- The problem -
Please copy every line below that contains the string "addtocounter".

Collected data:

—————

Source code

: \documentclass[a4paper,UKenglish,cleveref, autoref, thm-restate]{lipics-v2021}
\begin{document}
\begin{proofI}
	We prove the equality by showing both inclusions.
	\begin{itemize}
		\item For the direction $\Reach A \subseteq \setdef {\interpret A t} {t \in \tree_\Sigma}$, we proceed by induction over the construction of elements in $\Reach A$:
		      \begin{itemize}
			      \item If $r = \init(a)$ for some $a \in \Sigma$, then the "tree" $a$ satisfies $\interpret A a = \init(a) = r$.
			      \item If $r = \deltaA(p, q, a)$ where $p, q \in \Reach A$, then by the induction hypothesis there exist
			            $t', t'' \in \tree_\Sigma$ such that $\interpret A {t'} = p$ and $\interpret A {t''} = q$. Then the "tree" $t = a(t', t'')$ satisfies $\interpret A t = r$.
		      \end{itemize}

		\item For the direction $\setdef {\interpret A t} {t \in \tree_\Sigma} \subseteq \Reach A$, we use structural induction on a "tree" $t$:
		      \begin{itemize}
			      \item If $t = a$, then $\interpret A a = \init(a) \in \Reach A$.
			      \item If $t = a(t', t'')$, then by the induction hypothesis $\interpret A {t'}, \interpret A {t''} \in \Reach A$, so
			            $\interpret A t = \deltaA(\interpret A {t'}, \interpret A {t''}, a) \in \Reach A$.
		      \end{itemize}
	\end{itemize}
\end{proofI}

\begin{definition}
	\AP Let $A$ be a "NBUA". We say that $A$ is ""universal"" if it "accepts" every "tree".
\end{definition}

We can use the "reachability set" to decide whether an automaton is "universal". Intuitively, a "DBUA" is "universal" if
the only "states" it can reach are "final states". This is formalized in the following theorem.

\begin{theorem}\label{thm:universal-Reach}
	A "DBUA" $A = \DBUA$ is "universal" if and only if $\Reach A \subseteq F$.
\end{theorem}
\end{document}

—————

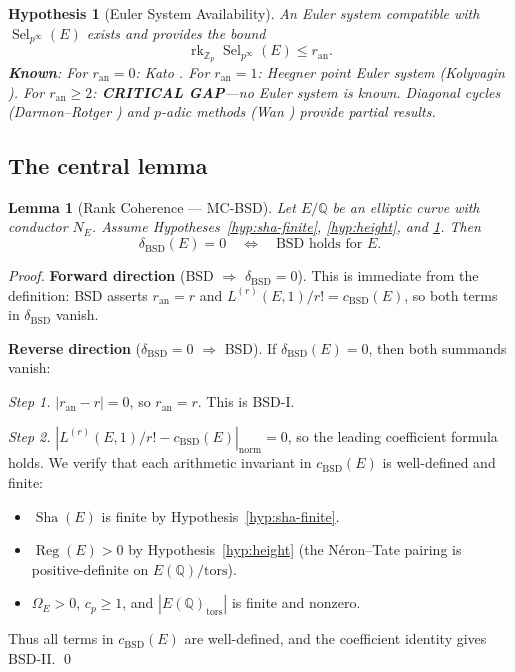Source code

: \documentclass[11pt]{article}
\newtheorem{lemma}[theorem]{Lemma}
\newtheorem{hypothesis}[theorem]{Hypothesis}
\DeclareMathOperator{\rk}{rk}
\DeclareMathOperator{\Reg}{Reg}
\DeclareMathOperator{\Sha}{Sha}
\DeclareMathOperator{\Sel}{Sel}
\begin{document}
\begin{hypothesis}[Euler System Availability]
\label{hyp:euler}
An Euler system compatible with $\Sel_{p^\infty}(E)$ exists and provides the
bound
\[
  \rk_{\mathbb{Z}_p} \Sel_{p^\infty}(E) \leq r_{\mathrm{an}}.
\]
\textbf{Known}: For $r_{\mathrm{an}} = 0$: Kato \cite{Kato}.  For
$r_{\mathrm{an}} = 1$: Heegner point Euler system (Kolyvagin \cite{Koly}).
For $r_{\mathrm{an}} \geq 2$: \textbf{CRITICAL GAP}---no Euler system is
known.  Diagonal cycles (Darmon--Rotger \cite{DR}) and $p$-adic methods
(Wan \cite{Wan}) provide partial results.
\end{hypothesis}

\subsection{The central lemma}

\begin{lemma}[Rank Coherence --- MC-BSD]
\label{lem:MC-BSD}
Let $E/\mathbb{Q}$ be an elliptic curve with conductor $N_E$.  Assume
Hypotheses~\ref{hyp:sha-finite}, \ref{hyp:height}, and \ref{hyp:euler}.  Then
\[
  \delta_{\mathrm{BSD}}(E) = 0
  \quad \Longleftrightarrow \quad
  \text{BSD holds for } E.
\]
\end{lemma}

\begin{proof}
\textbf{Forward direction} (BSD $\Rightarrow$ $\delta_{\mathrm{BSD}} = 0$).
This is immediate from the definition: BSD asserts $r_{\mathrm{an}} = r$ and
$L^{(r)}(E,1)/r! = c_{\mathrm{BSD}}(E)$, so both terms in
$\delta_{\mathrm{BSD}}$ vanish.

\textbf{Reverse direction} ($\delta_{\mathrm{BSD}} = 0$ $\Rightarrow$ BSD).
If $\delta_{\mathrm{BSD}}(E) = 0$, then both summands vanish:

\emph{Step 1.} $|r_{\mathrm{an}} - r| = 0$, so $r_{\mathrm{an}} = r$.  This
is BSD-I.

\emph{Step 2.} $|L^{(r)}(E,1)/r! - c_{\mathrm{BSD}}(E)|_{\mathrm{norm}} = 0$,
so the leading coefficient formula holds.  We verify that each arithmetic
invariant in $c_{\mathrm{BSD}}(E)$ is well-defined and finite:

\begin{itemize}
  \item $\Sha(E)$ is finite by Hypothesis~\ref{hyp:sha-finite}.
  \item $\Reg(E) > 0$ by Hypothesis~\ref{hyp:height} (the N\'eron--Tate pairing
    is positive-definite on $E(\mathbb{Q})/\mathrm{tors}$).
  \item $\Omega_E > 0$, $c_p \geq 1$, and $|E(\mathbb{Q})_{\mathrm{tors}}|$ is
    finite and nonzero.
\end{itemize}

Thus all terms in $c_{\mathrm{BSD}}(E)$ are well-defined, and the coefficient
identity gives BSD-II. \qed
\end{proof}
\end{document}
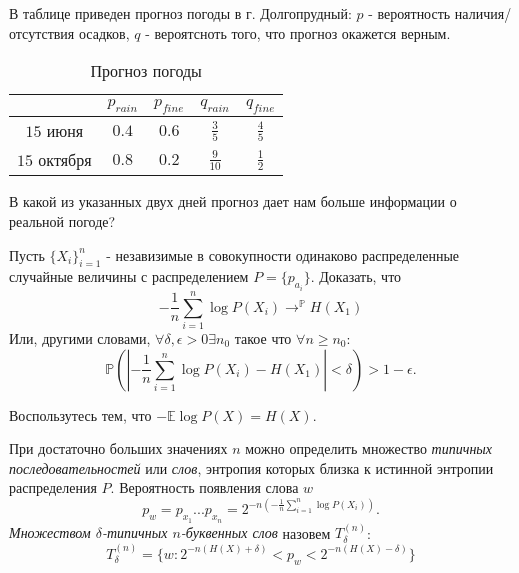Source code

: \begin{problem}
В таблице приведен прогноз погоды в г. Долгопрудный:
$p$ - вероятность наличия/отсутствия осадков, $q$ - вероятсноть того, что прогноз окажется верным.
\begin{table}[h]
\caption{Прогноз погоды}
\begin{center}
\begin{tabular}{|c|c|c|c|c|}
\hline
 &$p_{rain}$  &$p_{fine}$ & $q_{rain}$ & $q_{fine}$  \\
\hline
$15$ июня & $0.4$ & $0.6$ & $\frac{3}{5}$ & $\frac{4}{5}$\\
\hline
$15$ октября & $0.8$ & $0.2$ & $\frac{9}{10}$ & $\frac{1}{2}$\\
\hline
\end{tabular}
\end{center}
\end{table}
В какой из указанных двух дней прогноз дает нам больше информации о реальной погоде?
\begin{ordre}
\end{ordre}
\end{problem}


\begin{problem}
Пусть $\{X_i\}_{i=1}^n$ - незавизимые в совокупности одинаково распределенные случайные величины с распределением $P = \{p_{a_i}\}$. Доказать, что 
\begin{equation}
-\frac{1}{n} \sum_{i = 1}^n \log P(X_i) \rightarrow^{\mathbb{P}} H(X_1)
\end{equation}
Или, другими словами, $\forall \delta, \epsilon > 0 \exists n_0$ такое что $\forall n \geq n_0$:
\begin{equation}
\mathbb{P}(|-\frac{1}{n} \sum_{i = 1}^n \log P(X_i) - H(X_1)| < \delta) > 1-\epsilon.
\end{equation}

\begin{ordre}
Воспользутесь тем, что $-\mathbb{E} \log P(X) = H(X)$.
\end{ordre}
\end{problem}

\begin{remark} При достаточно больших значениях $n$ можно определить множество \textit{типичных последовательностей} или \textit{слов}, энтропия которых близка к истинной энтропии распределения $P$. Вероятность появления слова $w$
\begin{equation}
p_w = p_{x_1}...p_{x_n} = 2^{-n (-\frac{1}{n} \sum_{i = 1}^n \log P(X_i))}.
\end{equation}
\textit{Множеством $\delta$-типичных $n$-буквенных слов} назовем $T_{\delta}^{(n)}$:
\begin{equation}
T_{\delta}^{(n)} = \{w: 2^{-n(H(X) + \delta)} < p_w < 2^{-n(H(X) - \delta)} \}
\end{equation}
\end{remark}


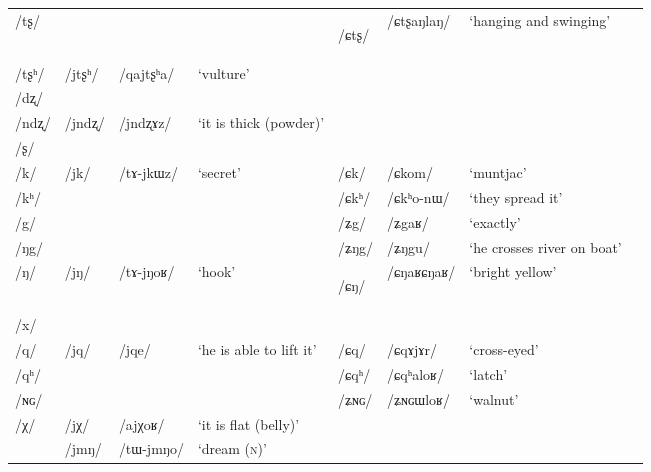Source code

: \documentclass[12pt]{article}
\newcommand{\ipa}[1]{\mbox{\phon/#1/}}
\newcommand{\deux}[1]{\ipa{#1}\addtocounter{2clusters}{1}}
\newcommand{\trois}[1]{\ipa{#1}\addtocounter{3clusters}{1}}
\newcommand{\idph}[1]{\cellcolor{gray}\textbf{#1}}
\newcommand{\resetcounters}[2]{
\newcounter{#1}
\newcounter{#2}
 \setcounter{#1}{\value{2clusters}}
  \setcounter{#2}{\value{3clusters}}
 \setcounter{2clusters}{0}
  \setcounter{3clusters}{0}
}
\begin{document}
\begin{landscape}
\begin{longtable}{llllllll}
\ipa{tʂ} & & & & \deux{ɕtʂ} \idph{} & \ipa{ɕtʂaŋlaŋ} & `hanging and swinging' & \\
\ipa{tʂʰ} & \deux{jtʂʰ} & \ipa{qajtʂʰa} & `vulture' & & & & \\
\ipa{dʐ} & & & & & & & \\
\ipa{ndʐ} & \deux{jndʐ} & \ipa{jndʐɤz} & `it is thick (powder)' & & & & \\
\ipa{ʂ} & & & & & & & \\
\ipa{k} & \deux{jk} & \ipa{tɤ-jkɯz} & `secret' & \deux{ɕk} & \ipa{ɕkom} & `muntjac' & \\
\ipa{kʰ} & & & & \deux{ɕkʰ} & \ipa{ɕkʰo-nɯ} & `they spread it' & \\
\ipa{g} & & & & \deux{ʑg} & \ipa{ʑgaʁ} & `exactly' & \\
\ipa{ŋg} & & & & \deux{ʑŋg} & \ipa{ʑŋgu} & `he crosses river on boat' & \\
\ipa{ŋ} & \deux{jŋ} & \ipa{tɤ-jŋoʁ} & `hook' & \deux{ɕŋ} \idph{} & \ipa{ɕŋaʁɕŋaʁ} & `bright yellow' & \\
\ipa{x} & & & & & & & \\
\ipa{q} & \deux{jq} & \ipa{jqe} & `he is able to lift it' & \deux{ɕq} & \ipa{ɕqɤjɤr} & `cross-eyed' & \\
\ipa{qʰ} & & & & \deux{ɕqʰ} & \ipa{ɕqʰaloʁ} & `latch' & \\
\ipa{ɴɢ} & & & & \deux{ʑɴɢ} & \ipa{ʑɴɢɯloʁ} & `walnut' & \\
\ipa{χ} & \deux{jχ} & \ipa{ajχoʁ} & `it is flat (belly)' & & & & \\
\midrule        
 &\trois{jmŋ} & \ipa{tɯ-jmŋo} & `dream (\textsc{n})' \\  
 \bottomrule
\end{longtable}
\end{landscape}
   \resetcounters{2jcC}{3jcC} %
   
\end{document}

—————

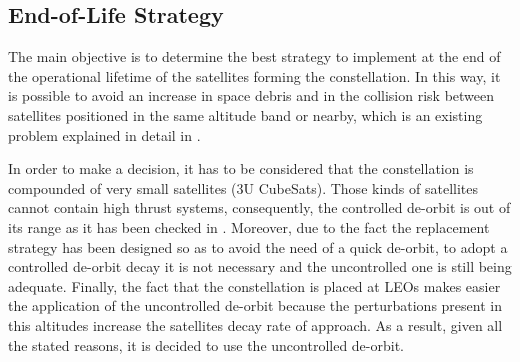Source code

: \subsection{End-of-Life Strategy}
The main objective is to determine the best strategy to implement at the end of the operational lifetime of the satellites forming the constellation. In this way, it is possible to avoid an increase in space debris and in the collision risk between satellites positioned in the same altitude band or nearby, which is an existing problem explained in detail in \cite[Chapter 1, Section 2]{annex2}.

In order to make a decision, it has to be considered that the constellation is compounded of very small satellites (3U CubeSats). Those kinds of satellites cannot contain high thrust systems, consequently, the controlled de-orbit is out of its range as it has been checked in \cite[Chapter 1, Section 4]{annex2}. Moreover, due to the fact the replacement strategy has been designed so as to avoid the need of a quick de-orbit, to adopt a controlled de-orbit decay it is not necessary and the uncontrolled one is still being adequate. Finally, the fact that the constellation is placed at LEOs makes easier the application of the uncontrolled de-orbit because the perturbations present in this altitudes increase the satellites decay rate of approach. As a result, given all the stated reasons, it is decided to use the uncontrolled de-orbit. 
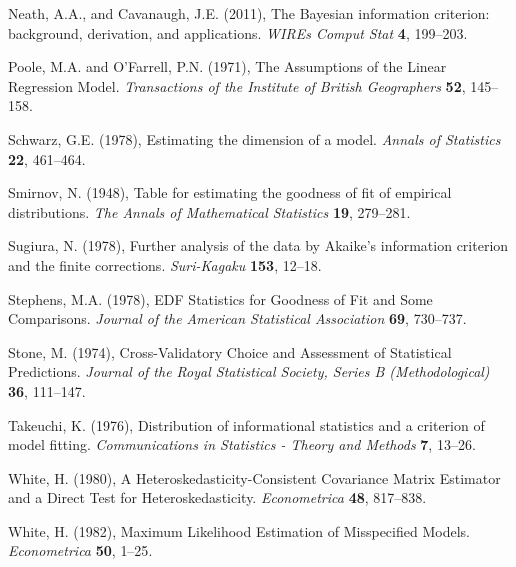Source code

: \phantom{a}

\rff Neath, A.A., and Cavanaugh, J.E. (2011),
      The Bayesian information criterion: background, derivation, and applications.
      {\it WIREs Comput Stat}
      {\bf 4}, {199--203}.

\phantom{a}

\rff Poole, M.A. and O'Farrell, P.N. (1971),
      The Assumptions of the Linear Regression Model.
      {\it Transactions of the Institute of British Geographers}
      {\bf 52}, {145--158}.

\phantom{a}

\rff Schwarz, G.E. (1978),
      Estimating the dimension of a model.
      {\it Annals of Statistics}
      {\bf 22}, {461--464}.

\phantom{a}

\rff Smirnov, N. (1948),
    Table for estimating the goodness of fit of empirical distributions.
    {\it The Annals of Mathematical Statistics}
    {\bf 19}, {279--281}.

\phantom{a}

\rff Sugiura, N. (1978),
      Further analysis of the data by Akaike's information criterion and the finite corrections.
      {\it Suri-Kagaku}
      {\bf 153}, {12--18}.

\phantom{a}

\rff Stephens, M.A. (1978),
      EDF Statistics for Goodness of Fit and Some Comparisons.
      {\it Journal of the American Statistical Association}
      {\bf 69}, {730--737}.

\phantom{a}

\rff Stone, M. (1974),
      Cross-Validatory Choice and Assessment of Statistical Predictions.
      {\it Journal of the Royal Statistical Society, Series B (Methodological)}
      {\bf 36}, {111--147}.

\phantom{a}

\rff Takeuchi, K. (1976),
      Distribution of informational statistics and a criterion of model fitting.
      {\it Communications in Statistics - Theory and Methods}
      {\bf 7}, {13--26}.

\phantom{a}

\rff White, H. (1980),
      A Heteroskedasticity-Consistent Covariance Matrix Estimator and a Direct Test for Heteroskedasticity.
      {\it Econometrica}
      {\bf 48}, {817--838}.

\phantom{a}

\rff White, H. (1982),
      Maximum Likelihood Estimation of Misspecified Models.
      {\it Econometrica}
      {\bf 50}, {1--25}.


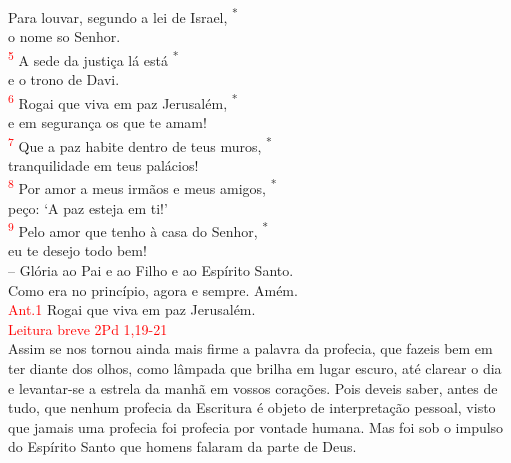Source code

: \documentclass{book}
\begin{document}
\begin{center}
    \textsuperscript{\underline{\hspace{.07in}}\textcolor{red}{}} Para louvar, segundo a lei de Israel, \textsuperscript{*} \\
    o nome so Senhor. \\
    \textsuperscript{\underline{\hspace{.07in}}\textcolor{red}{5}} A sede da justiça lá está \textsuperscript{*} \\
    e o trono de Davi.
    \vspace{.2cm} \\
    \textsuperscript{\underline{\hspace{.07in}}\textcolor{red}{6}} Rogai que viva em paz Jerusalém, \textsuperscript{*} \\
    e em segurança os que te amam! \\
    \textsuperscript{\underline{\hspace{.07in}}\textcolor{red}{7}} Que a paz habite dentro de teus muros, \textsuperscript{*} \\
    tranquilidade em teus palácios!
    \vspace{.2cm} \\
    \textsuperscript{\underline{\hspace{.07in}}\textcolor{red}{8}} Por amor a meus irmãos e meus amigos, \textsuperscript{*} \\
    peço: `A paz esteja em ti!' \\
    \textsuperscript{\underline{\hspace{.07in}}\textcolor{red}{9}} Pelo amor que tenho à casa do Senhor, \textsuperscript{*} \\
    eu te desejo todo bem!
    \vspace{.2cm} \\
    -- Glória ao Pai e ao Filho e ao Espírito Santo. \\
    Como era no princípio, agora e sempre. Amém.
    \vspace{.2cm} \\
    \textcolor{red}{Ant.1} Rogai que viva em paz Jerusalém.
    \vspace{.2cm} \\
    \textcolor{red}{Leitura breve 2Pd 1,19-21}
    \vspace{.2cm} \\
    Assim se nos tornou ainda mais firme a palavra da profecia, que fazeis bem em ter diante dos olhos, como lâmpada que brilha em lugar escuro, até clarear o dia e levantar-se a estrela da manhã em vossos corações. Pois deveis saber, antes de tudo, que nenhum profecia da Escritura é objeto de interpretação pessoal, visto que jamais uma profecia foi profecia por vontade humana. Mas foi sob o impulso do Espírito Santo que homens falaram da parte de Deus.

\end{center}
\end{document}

—————

- Exercise result -
\newcommand{\deux}[1]{\ipa{#1}\addtocounter{2clusters}{1}}
\newcommand{\trois}[1]{\ipa{#1}\addtocounter{3clusters}{1}}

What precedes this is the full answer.